First, it might be worth reflecting on which paradigm has the ethical advantage. Experiments on animals have always been challenged on ethical grounds; indeed, while the French physiologist Claude Bernard was busy establishing vivisection as part of the scientific method in the 19th century, his wife Marie-Francoise was working alongside a newly established animal protection society to oppose the practice [25]. A proportion of the public has always opposed animal research on ethical ground and this proportion has recently increased; in the US, 52% of the public now opposes the use of animals in scientific research [26], in EU member states 66% of adults agree that the EU should immediately end all animal testing [27], and in the UK 38% of the public believe that animals should not be used in any scientific research because of the importance they place on animal welfare [28]. There is also growing recognition of animal sentience, both generally and within the law [29]. The use of NAMs also raises ethical issues, although these appear to be fewer and relatively easy to resolve, for example there may be ethical issues around tissue donation and consent for use in organ-on-chip models or around the use of patients’ cells for personalised medicines.
Further criteria for choosing between paradigms might include the speed each takes to achieve its goal, which in this case is clinical translation. In the case of animal research, if the quality of animal studies has first to be improved, a delay of many decades seems likely. NAMs also have to be robust of course, but their advantage lies in their direct relevance to humans, meaning that no uncertainty or delay is introduced due to species differences. NAMs could therefore be put to the test much more quickly. Nevertheless, there are still many obstacles to their adoption, including regulatory hurdles, lack of familiarity and a dearth of funding—all of which create delay. Financial cost is another criterion. Under the present system, the average cost of developing a successful new drug is estimated to be $2.6 billion [30], with each new drug taking up to 10 years to develop [31]. NAMs, on the other hand, appear to have potential to reduce costs. It has been estimated, for example, that organ-on-a-chip technologies alone could save between 10–26% in research and development costs per drug [32].
In some countries, the animal research paradigm appears to be going strong. In others, there are signs of movement towards NAMs. Here in the UK, the government’s innovation agency has stated that animal studies could be replaced by NAMs for drug efficacy and safety testing [33], while the UK’s Medicines Discovery Catapult has called for the process of drug discovery to be “retooled’ with non-animal, human-relevant technologies [34]. Elsewhere, the Dutch government aims to be a frontrunner in NAMs and has set a 2025 deadline for phasing out the use of animals in the regulatory safety testing of medicines and chemicals [35]. In the US millions of dollars are being invested in NAMs, with the US Food and Drug Administration and the US Environmental Protection Agency (EPA) working together to support and progress NAMs at the highest levels. The US is hosting a world summit on organs-on-a-chip in 2021 and the EPA has recently committed to reducing by 30% the use of mammals in chemical testing by 2025 and to ending their use by 2035, as well as promoting and developing NAMs [36]. The saying goes that when the US sneezes, the rest of the world catches a cold. Whether this happens in relation to NAMs, only time will tell.

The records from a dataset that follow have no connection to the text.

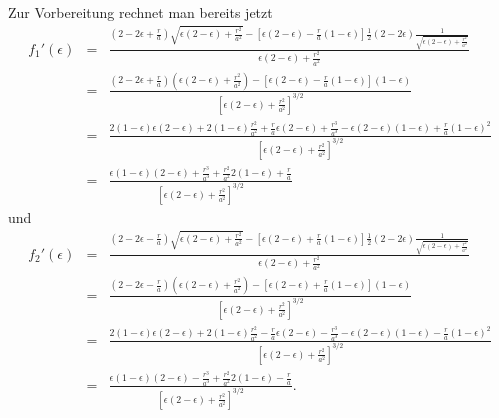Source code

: \documentclass{book}
\begin{document}
%
Zur Vorbereitung rechnet man bereits jetzt
%
\begin{eqnarray}
f_1'\left(\epsilon\right) & = & \frac{\left(2 - 2\epsilon + \frac{r}{a}\right)\sqrt{\epsilon\left(2 - \epsilon\right) + \frac{r^2}{a^2}} - \left[\epsilon\left(2 - \epsilon\right) - \frac{r}{a}\left(1 - \epsilon\right)\right]\frac{1}{2}\left(2 - 2\epsilon\right)\frac{1}{\sqrt{\epsilon\left(2 - \epsilon\right) + \frac{r^2}{a^2}}}}{\epsilon\left(2 - \epsilon\right) + \frac{r^2}{a^2}}\nonumber\\
& = & \frac{\left(2 - 2\epsilon + \frac{r}{a}\right)\left(\epsilon\left(2 - \epsilon\right) + \frac{r^2}{a^2}\right) - \left[\epsilon\left(2 - \epsilon\right) - \frac{r}{a}\left(1 - \epsilon\right)\right]\left(1 - \epsilon\right)}{\left[\epsilon\left(2 - \epsilon\right) + \frac{r^2}{a^2}\right]^{3/2}}\nonumber\\
& = & \frac{2\left(1 - \epsilon\right)\epsilon\left(2 - \epsilon\right) + 2\left(1 - \epsilon\right)\frac{r^2}{a^2} + \frac{r}{a}\epsilon\left(2 - \epsilon\right) + \frac{r^3}{a^3} - \epsilon\left(2 - \epsilon\right)\left(1 - \epsilon\right) + \frac{r}{a}\left(1 - \epsilon\right)^2}{\left[\epsilon\left(2 - \epsilon\right) + \frac{r^2}{a^2}\right]^{3/2}}\nonumber\\
& = & \frac{\epsilon\left(1 - \epsilon\right)\left(2 - \epsilon\right) + \frac{r^3}{a^3} + \frac{r^2}{a^2}2\left(1 - \epsilon\right) + \frac{r}{a}}{\left[\epsilon\left(2 - \epsilon\right) + \frac{r^2}{a^2}\right]^{3/2}}
\end{eqnarray}
%
und
%
\begin{eqnarray}
f_2'\left(\epsilon\right) & = & \frac{\left(2 - 2\epsilon - \frac{r}{a}\right)\sqrt{\epsilon\left(2 - \epsilon\right) + \frac{r^2}{a^2}} - \left[\epsilon\left(2 - \epsilon\right) + \frac{r}{a}\left(1 - \epsilon\right)\right]\frac{1}{2}\left(2 - 2\epsilon\right)\frac{1}{\sqrt{\epsilon\left(2 - \epsilon\right) + \frac{r^2}{a^2}}}}{\epsilon\left(2 - \epsilon\right) + \frac{r^2}{a^2}}\nonumber\\
& = & \frac{\left(2 - 2\epsilon - \frac{r}{a}\right)\left(\epsilon\left(2 - \epsilon\right) + \frac{r^2}{a^2}\right) - \left[\epsilon\left(2 - \epsilon\right) + \frac{r}{a}\left(1 - \epsilon\right)\right]\left(1 - \epsilon\right)}{\left[\epsilon\left(2 - \epsilon\right) + \frac{r^2}{a^2}\right]^{3/2}}\nonumber\\
& = & \frac{2\left(1 - \epsilon\right)\epsilon\left(2 - \epsilon\right) + 2\left(1 - \epsilon\right)\frac{r^2}{a^2} - \frac{r}{a}\epsilon\left(2 - \epsilon\right) - \frac{r^3}{a^3} - \epsilon\left(2 - \epsilon\right)\left(1 - \epsilon\right) - \frac{r}{a}\left(1 - \epsilon\right)^2}{\left[\epsilon\left(2 - \epsilon\right) + \frac{r^2}{a^2}\right]^{3/2}}\nonumber\\
& = & \frac{\epsilon\left(1 - \epsilon\right)\left(2 - \epsilon\right) - \frac{r^3}{a^3} + \frac{r^2}{a^2}2\left(1 - \epsilon\right) - \frac{r}{a}}{\left[\epsilon\left(2 - \epsilon\right) + \frac{r^2}{a^2}\right]^{3/2}}.
\end{eqnarray}
\end{document}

This research received no external funding.


Many thanks to Jan Turner and Kathy Archibald for their helpful comments on an earlier version of this paper.

Conflicts of Interest

The author declares no conflict of interest.


  1. Ferreira, G.S.; Veening-Griffioen, D.H.; Boon, W.P.C.; Moors, E.H.M.; van Meer, P.J.K. Levelling the translational gap for animal to human efficacy data. Animals 2020, 10, 1199. [Google Scholar] [CrossRef] [PubMed]
  2. Leenaars, C.; Stafleu, F.; de Jong, D.; van Berlo, M.; Geurts, T.; Coenen-De Roo, T.; Prins, J.-B.; Kempkes, R.; Elzinga, J.; Bleich, A.; et al. A systematic review comparing experimental design of animal and human methotrexate efficacy studies for rheumatoid arthritis: Lessons for the translational value of animal studies. Animals 2020, 10, 1047. [Google Scholar] [CrossRef] [PubMed]
  3. Pistollato, F.; Bernasconi, C.; McCarthy, J.; Campia, I.; Desaintes, C.; Wittwehr, C.; Deceuninck, P.; Whelann, M. Alzheimer’s Disease, and Breast and Prostate Cancer Research: Translational Failures and the Importance to Monitor Outputs and Impact of Funded Research. Animals 2020, 10, 1194. [Google Scholar] [CrossRef] [PubMed]
  4. Marshall, L.J.; Triunfol, M.; Seidle, T. Patient-Derived Xenograft vs. Organoids: A Preliminary Analysis of Cancer Research Output, Funding and Human Health Impact in 2014–2019. Animals 2020, 10, 1923. [Google Scholar] [CrossRef]
  5. Movia, D.; Prina-Mello, A. Preclinical development of orally inhaled drugs (Oids)—Are animal models predictive or shall we move towards in vitro non-animal models? Animals 2020, 10, 1259. [Google Scholar] [CrossRef]
  6. Ritskes-Hoitinga, M.; Leenaars, C.; Beumer, W.; Roo, T.; Stafleu, F.; Meijboom, F.L.B. Improving translation by identifying evidence for more human-relevant preclinical strategies. Animals 2020, 10, 1170. [Google Scholar] [CrossRef]
  7. Fisher, M.; Feuerstein, G.; Howells, D.W.; Hurn, P.D.; Kent, T.A.; Savitz, S.I.; Lo, E.H. Update of the Stroke Therapy Academic Industry Roundtable Preclinical Recommendations. Stroke 2009, 40, 2244–2250. [Google Scholar] [CrossRef]
  8. Savitz, S.I.; Fisher, M. Future of neuroprotection for acute stroke: In the aftermath of the SAINT trials. Ann. Neurol. 2007, 61, 396–402. [Google Scholar] [CrossRef] [Green Version]
  9. Van den Bogaard, A.E.J.M.; Fosse, R.T.; ten Berg, R.G.M.; Strik, J.T.W.A. Oranisation and Management of Animal Experiments; van Zutphen, L.F.M., Baumans, V., Beynen, A.C., Eds.; Elsevier: London, UK, 2001. [Google Scholar]
  10. Leenaars, C.H.C.; Kouwenaar, C.; Stafleu, F.R.; Bleich, A.; Ritskes-Hoitinga, M.; De Vries, R.B.M.; Meijboom, F.L.B. Animal to human translation: A systematic scoping review of reported concordance rates. J. Transl. Med. 2019, 17, 223. [Google Scholar] [CrossRef] [Green Version]
  11. Wall, R.J.; Shani, M. Are animal models as good as we think? Theriogenology 2008, 69, 2–9. [Google Scholar] [CrossRef] [Green Version]
  12. Preuss, T.M. Who’s afraid of Homo Sapiens? J. Biomed. Discov. Collab. 2006, 1, 17. [Google Scholar] [CrossRef] [PubMed] [Green Version]
  13. Perlman, R.L. Mouse Models of Human Disease: An Evolutionary Perspective. Evol. Med. Public Health 2016, 2016, eow014. [Google Scholar] [CrossRef] [PubMed] [Green Version]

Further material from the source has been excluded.